# Data supplied
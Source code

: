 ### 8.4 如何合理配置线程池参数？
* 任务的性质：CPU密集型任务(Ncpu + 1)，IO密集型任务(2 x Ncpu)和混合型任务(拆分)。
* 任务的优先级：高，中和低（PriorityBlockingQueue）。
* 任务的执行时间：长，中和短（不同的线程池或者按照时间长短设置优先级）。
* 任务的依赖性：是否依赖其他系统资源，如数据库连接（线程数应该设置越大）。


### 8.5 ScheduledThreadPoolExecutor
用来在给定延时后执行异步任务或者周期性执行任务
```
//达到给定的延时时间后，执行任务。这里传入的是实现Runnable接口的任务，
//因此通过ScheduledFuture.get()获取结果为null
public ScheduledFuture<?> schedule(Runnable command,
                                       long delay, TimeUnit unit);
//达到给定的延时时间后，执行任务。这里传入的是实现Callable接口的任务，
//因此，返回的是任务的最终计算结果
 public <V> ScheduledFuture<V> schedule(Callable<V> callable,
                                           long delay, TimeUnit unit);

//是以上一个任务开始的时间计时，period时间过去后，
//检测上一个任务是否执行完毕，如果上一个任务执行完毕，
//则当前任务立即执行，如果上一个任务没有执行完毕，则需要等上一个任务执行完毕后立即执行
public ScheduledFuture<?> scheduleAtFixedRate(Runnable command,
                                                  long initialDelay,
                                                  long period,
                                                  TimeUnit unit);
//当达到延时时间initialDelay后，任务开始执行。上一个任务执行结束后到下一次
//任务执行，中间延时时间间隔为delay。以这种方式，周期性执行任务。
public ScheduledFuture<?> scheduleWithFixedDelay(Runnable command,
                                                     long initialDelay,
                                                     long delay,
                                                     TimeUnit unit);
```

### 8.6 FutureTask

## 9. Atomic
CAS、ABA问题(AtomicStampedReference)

# Exercise
Could you return the complete set of entries exactly?

# Task solution
Source code

: ### 8.4 如何合理配置线程池参数？
* 任务的性质：CPU密集型任务(Ncpu + 1)，IO密集型任务(2 x Ncpu)和混合型任务(拆分)。
* 任务的优先级：高，中和低（PriorityBlockingQueue）。
* 任务的执行时间：长，中和短（不同的线程池或者按照时间长短设置优先级）。
* 任务的依赖性：是否依赖其他系统资源，如数据库连接（线程数应该设置越大）。


### 8.5 ScheduledThreadPoolExecutor
用来在给定延时后执行异步任务或者周期性执行任务
```
//达到给定的延时时间后，执行任务。这里传入的是实现Runnable接口的任务，
//因此通过ScheduledFuture.get()获取结果为null
public ScheduledFuture<?> schedule(Runnable command,
                                       long delay, TimeUnit unit);
//达到给定的延时时间后，执行任务。这里传入的是实现Callable接口的任务，
//因此，返回的是任务的最终计算结果
 public <V> ScheduledFuture<V> schedule(Callable<V> callable,
                                           long delay, TimeUnit unit);

//是以上一个任务开始的时间计时，period时间过去后，
//检测上一个任务是否执行完毕，如果上一个任务执行完毕，
//则当前任务立即执行，如果上一个任务没有执行完毕，则需要等上一个任务执行完毕后立即执行
public ScheduledFuture<?> scheduleAtFixedRate(Runnable command,
                                                  long initialDelay,
                                                  long period,
                                                  TimeUnit unit);
//当达到延时时间initialDelay后，任务开始执行。上一个任务执行结束后到下一次
//任务执行，中间延时时间间隔为delay。以这种方式，周期性执行任务。
public ScheduledFuture<?> scheduleWithFixedDelay(Runnable command,
                                                     long initialDelay,
                                                     long delay,
                                                     TimeUnit unit);
```

### 8.6 FutureTask

## 9. Atomic
CAS、ABA问题(AtomicStampedReference)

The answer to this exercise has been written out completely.